1. Installation

We assume you’re familiar with Composer and you have Composer installed globally.

Use the following command to add repository configuration to your composer.json.

composer config repositories.openjet-core       '{"type": "vcs", "reference": "master", "url": "git@gitlab.openjetlab.fr:openjet/core.git"}' && \
composer config repositories.openjet-resource   '{"type": "vcs", "reference": "master", "url": "git@gitlab.openjetlab.fr:openjet/resource.git"}' && \
composer config repositories.openjet-serializer '{"type": "vcs", "reference": "master", "url": "git@gitlab.openjetlab.fr:openjet/serializer.git"}'

And use this command to add the bundle and download the package.
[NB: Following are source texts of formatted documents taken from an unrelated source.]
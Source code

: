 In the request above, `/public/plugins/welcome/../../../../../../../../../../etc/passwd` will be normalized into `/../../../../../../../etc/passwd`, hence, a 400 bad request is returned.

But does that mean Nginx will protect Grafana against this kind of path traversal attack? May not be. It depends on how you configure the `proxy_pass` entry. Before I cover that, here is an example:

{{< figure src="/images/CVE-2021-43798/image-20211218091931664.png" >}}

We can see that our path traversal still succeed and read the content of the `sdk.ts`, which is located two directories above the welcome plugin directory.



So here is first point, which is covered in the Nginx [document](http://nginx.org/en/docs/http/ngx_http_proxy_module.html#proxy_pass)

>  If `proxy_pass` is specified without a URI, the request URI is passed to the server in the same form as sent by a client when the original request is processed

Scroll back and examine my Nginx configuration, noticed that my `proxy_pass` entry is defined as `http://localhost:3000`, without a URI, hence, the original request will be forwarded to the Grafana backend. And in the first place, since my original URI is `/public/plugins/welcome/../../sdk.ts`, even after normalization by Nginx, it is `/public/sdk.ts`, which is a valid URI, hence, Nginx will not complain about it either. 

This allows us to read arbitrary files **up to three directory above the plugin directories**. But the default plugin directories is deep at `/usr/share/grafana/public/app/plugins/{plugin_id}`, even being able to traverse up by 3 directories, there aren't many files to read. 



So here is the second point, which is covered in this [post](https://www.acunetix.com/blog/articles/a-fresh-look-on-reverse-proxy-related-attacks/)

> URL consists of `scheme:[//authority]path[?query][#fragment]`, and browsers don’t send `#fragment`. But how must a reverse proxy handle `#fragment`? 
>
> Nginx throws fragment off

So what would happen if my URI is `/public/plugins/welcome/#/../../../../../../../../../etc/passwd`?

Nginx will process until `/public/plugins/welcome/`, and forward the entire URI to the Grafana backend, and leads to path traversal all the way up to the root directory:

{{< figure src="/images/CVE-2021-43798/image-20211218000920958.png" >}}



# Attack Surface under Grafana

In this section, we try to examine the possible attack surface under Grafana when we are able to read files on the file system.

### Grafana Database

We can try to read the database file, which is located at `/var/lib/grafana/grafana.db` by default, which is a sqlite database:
$ composer require openjet/resource-bundle

1.1. Adding required bundles to the kernel

You need to enable the bundle inside the kernel.

<?php

// app/AppKernel.php

public function registerBundles()
{
    $bundles = [
        new FOS\RestBundle\FOSRestBundle(),
        new JMS\SerializerBundle\JMSSerializerBundle($this),
        new WhiteOctober\PagerfantaBundle\WhiteOctoberPagerfantaBundle(),
        new Bazinga\Bundle\HateoasBundle\BazingaHateoasBundle(),
        new winzou\Bundle\StateMachineBundle\winzouStateMachineBundle(),
        new Sylius\Bundle\ResourceBundle\SyliusResourceBundle(),
        new Openjet\Bundle\ResourceBundle\OpenjetResourceBundle(),

        // Other bundles...
        new Doctrine\Bundle\DoctrineBundle\DoctrineBundle(),
    ];
}

Note

Please register the bundle before DoctrineBundle. This is important as we use listeners which have to be processed first.

That’s it! Now you can configure your first resource.